Now that eastern Libya has ripped itself free from Gadhafi's grip,
residents finally feel safe to talk about what life was like under the
regime. Their stories are stamped with the terror, paranoia and sinking
sense of desperation that Gadhafi instilled in his people since taking
power in a 1969 coup.

A U.S. State Department report from last year accused the Libyan
government of failing to observe provisions of its own criminal code on
pretrial detention and arbitrary arrest and detention. It accused security
services of detaining individuals without formal charges, holding them
indefinitely without court convictions, and keeping them incommunicado for
unlimited periods.

For Haroun, a businessman who imported raw materials from Italy for
furniture, the worst of it began on April 23, 1995, with a phone call. A
voice on the line asked him to present himself at the police station in
Benghazi for a few questions. The masked security service men stopped
Haroun as he was getting into his car to drive to the station.

"I was surprised, I didn't have any problems, no reason to go — I'm a
businessman, not a criminal," Haroun said. "I had no political activity
since I traded and traveled.

"I always came back and expressed my opinion in private with friends and
family. I condemned the situation in Libya, talked about the need for
reform, and explained what life was like outside," he said.

The security services told him that he was from "a trouble-making family,
and accused me of harassment of the state and the system," Haroun said.

They also accused him of currying popularity with local residents by
donating food to the poor during the Eid holiday that marks the end of the
holy month of Ramadan. Such charity is a tradition throughout the Muslim
world.

Haroun was taken to the internal security offices in downtown Benghazi and
moved from there to the Katiba, a large security base in the suburbs. The
walled facility houses low-rise whitewashed buildings, a one-story villa
for Gadhafi with an elevator, a parade ground and three cavernous
underground bunkers where mainly political prisoners were held.

"People who ended up in those just disappeared for good," Haroun said
during a tour of the base, which was stormed and torched by protesters in
a bloody battle during the early days of the uprising last month.

Haroun did not end up there. Instead, he was held in a small corner cell —
its walls etched with graffiti from previous prisoners — in the basement
of a building on the base for two weeks before being transferred to Abu
Selim prison.

His family knew he had been detained — when people disappeared in
Gadhafi's Libya, it was understood the security services had them — but
they had no clue of his whereabouts or condition.

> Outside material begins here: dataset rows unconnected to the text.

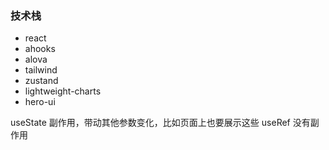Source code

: ### 技术栈

- react
- ahooks
- alova
- tailwind
- zustand
- lightweight-charts
- hero-ui

useState 副作用，带动其他参数变化，比如页面上也要展示这些
useRef 没有副作用
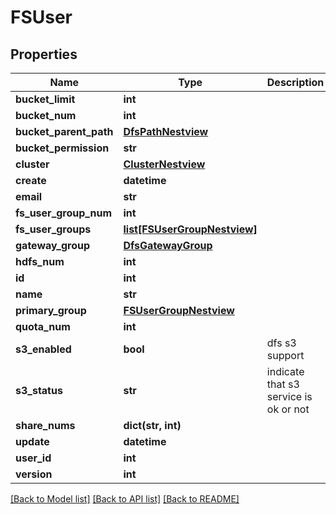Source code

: # FSUser

## Properties
Name | Type | Description | Notes
------------ | ------------- | ------------- | -------------
**bucket_limit** | **int** |  | [optional] 
**bucket_num** | **int** |  | [optional] 
**bucket_parent_path** | [**DfsPathNestview**](DfsPathNestview.md) |  | [optional] 
**bucket_permission** | **str** |  | [optional] 
**cluster** | [**ClusterNestview**](ClusterNestview.md) |  | [optional] 
**create** | **datetime** |  | [optional] 
**email** | **str** |  | [optional] 
**fs_user_group_num** | **int** |  | [optional] 
**fs_user_groups** | [**list[FSUserGroupNestview]**](FSUserGroupNestview.md) |  | [optional] 
**gateway_group** | [**DfsGatewayGroup**](DfsGatewayGroup.md) |  | [optional] 
**hdfs_num** | **int** |  | [optional] 
**id** | **int** |  | [optional] 
**name** | **str** |  | [optional] 
**primary_group** | [**FSUserGroupNestview**](FSUserGroupNestview.md) |  | [optional] 
**quota_num** | **int** |  | [optional] 
**s3_enabled** | **bool** | dfs s3 support | [optional] 
**s3_status** | **str** | indicate that s3 service is ok or not | [optional] 
**share_nums** | **dict(str, int)** |  | [optional] 
**update** | **datetime** |  | [optional] 
**user_id** | **int** |  | [optional] 
**version** | **int** |  | [optional] 

[[Back to Model list]](../README.md#documentation-for-models) [[Back to API list]](../README.md#documentation-for-api-endpoints) [[Back to README]](../README.md)


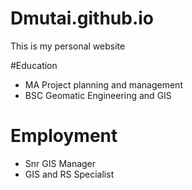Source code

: # Dmutai.github.io
This is my personal website

#Education

- MA Project planning and management
- BSC Geomatic Engineering and GIS

# Employment

- Snr GIS Manager
- GIS and RS Specialist



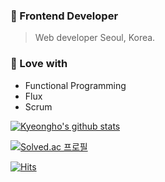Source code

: ### :city_sunset: Frontend Developer

> Web developer Seoul, Korea.

### :cactus: Love with

- Functional Programming
- Flux
- Scrum

[![Kyeongho's github stats](https://github-readme-stats.vercel.app/api?username=dodonmountain&include_all_commits=true&theme=vue-dark)](https://github.com/anuraghazra/github-readme-stats)

[![Solved.ac
프로필](http://mazassumnida.wtf/api/v2/generate_badge?boj=skylaming)](https://solved.ac/skylaming)

[![Hits](https://hits.seeyoufarm.com/api/count/incr/badge.svg?url=https%3A%2F%2Fgithub.com%2Fdodonmountain%2Fhit-counter&count_bg=%236820DF&title_bg=%23555555&icon=react.svg&icon_color=%2347D0E3&title=%EC%A1%B0%ED%9A%8C%EC%88%98+VIEWED&edge_flat=false)](https://hits.seeyoufarm.com)

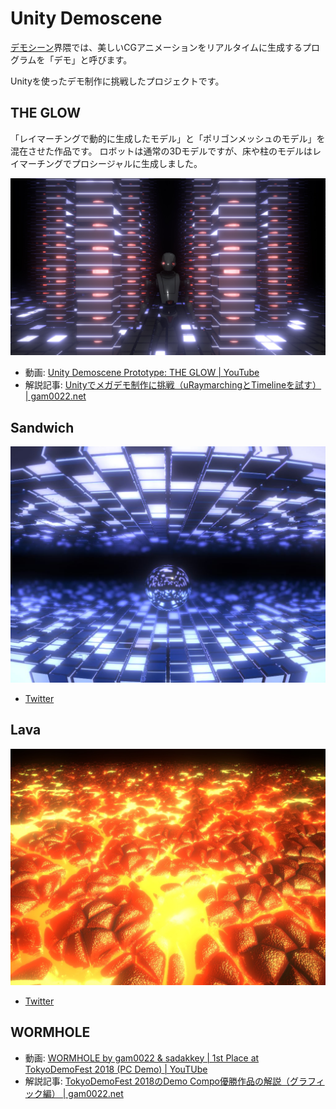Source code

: # Unity Demoscene

[デモシーン](https://ja.wikipedia.org/wiki/%E3%83%87%E3%83%A2%E3%82%B7%E3%83%BC%E3%83%B3)界隈では、美しいCGアニメーションをリアルタイムに生成するプログラムを「デモ」と呼びます。

Unityを使ったデモ制作に挑戦したプロジェクトです。

## THE GLOW

「レイマーチングで動的に生成したモデル」と「ポリゴンメッシュのモデル」を混在させた作品です。
ロボットは通常の3Dモデルですが、床や柱のモデルはレイマーチングでプロシージャルに生成しました。

[![THE GLOW](screen_shots/the-glow.jpg)](screen_shots/the-glow.jpg)

- 動画: [Unity Demoscene Prototype: THE GLOW | YouTube](https://www.youtube.com/watch?v=BZGO5xXuPj8)
- 解説記事: [Unityでメガデモ制作に挑戦（uRaymarchingとTimelineを試す） | gam0022.net](https://gam0022.net/blog/2017/12/25/unity-demoscene/)

## Sandwich

[![sandwich](screen_shots/sandwich.jpg)](screen_shots/sandwich.jpg)

- [Twitter](https://twitter.com/gam0022/status/1003274796895895554)

## Lava

[![lava](screen_shots/lava.jpg)](screen_shots/lava.jpg)

- [Twitter](https://twitter.com/gam0022/status/1017560330338107393)

## WORMHOLE

- 動画: [WORMHOLE by gam0022 & sadakkey | 1st Place at TokyoDemoFest 2018 (PC Demo) | YouTUbe](https://youtu.be/k5MotEfghjQ)
- 解説記事: [TokyoDemoFest 2018のDemo Compo優勝作品の解説（グラフィック編） | gam0022.net](https://gam0022.net/blog/2018/12/12/tdf2018/)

"It took my family six years to find out where I was," he said, shaking
his head.

Although Haroun was out of the picture, the family was not left in peace.
The security services conducted what Haroun called "psychological warfare"
on them. His younger brother, Osama, was expelled from his university,
where he was studying political science and economics. The whole family
was banned from working and their cars were confiscated.

Security agents would routinely storm the family's Benghazi home, break
down the door and arrest one of his brothers, then release him days later,
Haroun said.

Haroun's 80-year-old mother, fingering prayer beads and nodding as she
listened to her son recount the ordeal, said the attacks on their home
became so frequent that "we eventually just left the door unlocked so they
could come in and didn't have to break it down. It was just cheaper that
way."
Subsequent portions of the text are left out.